Harold Wallace Bailey

Harold Wallace Bailey

Harold Wallace Bailey was born in Boston on February 11, 1898, to Katherine G. (Driscoll) Bailey and Wallace Bailey.  Wallace worked as a railroad inspector.  In 1900 the family, which include Harold, his parents and his older sister Mabel, was living at 823 Dorchester Avenue, Dorchester.  His father was then a car starter for the elevated railway.

By 1910, Katherine or Catherine reported that she was a widow.  She and Harold were living on St. Margaret Street.  There is no mention of Mabel.  In the 19 teens, Harold worked as a clerk in an office.

Harold enlisted on January 29, 1918, and served with the Wagon Company Pack Train Auxiliary.  He joined the American Expeditionary Force in Europe on August 24, 1918, and served there until March 5, 1919.  He was discharged on March 17, 1919.

When he returned to the U.S., he again lived with his mother on St. Margaret Street.  He listed his occupation the Boston directory for 1920 as electrician, although the census record shows no employment.  In March, 1921, marriage intentions were published for Harold and Julia G. Dunn of 5 Mt. Vernon Street.  In 1928 the Boston Globe reported the death of Gertrude Dunn, beloved wife of Harold W. Bailey, and this may have been Julia.

In 1930 Harold was living with his mother at 7 Brook Avenue, Roxbury, along with his daughters Mildred, 8; Dorothy, 7; and Eileen, 2.   Harold must have married again, although his wife is not listed in the census.  Harold worked as a carpenter.  The 1940 census shows Harold’s address at 378vRiverway, Roxbury, along with his wife Mary and children Mildred, 18; Dorothy, 17; and Eileen, 12.

There is another Harold W. Bailey, not to be confused with this veteran.  The other Harold became a police patrolman and also lived on St. Margaret Street.
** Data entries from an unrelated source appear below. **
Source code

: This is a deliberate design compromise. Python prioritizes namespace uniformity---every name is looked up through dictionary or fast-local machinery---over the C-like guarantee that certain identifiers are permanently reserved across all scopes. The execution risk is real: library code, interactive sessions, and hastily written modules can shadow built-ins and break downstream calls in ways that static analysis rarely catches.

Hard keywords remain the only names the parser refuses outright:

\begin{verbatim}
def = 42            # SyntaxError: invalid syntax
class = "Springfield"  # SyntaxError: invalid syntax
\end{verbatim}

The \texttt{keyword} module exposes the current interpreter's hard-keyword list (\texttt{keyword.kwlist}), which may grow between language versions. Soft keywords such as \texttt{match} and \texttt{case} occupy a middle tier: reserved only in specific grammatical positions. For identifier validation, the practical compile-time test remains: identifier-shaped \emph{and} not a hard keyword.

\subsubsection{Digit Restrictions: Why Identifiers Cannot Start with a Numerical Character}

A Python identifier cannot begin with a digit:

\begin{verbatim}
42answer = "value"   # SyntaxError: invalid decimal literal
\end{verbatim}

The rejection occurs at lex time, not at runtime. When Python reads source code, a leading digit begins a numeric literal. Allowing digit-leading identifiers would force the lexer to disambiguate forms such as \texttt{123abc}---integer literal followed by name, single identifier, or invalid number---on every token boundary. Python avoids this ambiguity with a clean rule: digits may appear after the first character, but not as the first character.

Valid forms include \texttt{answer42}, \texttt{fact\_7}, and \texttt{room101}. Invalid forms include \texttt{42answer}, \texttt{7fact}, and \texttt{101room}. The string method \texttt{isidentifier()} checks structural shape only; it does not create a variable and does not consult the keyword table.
Index card in a collection of photographs and service records maintained by Dr. Nathaniel Royal Perkins.  During World I, Dr. Perkins was employed by the draft registration board to examine young men for the draft.  During this job, he befriended many servicemen and kept track of their military service during the war.  Dr. Perkins died in 1922, and his widow, Clara, donated the collection to the Dorchester Historical Society in 1924.


Boston Directories on Ancestry.com

Boston Globe, Nov 16, 1928, on newspapers.com

Boston Post, March 26, 1921, on newspapers.com

US Census 1900, 1910. 1920, 1930, 1940 on Ancestry.tom

US Veteran’s Master Index on Ancestry.com

WW I typescript. Military, Compiled Service Records. World War I. Carded Records. Records of the Military Division of the Adjutant General’s Office, Massachusetts National Guard.